On June 23, 2020, the staff of the U.S. Securities and Exchange Commission’s Office of Compliance Inspections and Examinations (“OCIE”) issued a Risk Alert, Observations from Examinations of Investment Advisers Managing Private Funds, providing an overview of OCIE’s observations, including common deficiencies and compliance issues, from its examinations of registered investment advisers who manage private equity funds and/or hedge funds (“private fund advisers”). OCIE published the Risk Alert to assist private fund advisers in reviewing and enhancing their compliance programs, and to inform investors of these private fund adviser deficiencies.

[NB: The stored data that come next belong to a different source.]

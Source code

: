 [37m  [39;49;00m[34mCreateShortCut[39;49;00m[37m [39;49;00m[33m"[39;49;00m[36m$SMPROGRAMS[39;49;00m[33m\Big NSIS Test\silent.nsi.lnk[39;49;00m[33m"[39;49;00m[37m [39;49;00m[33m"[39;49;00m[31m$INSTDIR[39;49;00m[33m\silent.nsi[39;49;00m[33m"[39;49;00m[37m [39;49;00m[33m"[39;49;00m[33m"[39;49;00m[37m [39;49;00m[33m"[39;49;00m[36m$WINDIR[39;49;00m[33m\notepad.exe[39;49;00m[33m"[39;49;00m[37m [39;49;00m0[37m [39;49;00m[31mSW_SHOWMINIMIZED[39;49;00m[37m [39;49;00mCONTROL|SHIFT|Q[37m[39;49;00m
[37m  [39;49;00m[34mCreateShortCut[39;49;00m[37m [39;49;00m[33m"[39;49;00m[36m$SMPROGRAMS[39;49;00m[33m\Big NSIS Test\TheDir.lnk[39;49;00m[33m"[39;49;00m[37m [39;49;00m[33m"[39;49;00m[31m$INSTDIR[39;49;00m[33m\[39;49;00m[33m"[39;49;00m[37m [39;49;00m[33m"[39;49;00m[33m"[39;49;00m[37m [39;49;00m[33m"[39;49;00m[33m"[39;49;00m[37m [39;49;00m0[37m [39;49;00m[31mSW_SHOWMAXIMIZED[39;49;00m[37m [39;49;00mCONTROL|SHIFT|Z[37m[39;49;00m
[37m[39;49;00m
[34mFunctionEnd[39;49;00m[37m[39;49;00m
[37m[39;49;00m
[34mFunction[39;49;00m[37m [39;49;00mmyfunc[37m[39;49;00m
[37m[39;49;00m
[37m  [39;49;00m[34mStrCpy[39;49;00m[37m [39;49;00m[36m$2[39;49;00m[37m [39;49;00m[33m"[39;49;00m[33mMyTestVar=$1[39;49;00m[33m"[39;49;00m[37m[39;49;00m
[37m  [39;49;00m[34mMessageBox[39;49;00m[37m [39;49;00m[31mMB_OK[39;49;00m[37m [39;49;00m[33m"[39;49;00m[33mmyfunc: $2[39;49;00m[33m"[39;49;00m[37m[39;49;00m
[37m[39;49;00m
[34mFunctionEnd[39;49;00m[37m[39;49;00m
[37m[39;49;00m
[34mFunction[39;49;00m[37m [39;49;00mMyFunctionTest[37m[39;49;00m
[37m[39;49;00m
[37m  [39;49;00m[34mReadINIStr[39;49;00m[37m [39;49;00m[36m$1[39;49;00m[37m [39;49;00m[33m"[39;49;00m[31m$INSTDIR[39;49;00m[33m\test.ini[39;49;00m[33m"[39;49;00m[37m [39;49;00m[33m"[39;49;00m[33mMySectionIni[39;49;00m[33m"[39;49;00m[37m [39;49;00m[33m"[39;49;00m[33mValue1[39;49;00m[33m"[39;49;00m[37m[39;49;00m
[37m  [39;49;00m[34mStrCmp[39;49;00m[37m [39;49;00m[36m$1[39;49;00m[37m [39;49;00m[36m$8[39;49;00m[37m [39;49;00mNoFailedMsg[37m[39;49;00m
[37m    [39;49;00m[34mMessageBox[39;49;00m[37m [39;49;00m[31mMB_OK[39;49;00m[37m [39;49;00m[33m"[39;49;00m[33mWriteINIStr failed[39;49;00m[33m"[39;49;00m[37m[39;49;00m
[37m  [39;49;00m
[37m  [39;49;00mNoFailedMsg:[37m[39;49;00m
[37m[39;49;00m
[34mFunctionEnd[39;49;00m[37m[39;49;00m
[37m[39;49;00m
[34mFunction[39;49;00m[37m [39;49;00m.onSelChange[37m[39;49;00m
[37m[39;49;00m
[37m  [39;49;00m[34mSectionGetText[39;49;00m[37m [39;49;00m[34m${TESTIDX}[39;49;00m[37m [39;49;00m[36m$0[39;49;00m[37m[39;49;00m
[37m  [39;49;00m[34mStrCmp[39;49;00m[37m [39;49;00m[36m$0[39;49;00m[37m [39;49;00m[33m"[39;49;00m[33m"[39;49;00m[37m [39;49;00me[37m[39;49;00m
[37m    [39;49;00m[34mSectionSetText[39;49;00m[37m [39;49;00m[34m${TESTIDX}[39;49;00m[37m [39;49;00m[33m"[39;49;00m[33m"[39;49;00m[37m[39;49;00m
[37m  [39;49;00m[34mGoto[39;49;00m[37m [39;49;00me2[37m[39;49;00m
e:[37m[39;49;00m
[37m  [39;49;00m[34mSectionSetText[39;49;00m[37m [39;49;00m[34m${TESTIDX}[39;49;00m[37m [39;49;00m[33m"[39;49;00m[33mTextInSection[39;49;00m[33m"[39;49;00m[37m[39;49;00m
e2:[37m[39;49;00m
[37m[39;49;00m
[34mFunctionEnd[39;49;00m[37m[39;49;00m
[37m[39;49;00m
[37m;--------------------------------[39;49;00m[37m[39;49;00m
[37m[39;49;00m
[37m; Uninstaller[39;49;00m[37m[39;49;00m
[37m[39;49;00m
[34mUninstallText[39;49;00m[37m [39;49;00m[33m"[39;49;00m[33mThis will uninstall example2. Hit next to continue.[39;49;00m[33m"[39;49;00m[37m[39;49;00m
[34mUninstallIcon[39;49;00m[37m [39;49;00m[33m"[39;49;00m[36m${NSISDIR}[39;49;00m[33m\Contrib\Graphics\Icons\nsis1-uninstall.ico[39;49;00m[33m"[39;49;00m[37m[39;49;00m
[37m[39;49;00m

OCIE identified three general areas of deficiencies in its examinations of private fund advisers:

  1. conflicts of interest;
  2. fees and expenses; and
  3. policies and procedures relating to material non-public information (“MNPI”).

1. Conflicts of Interest

The Investment Advisers Act of 1940, as amended (the “Advisers Act”) imposes a fiduciary duty on investment advisers requiring investment advisers to eliminate or provide full and fair disclosure of all conflicts of interest which might incline an investment adviser to render advice which is not disinterested.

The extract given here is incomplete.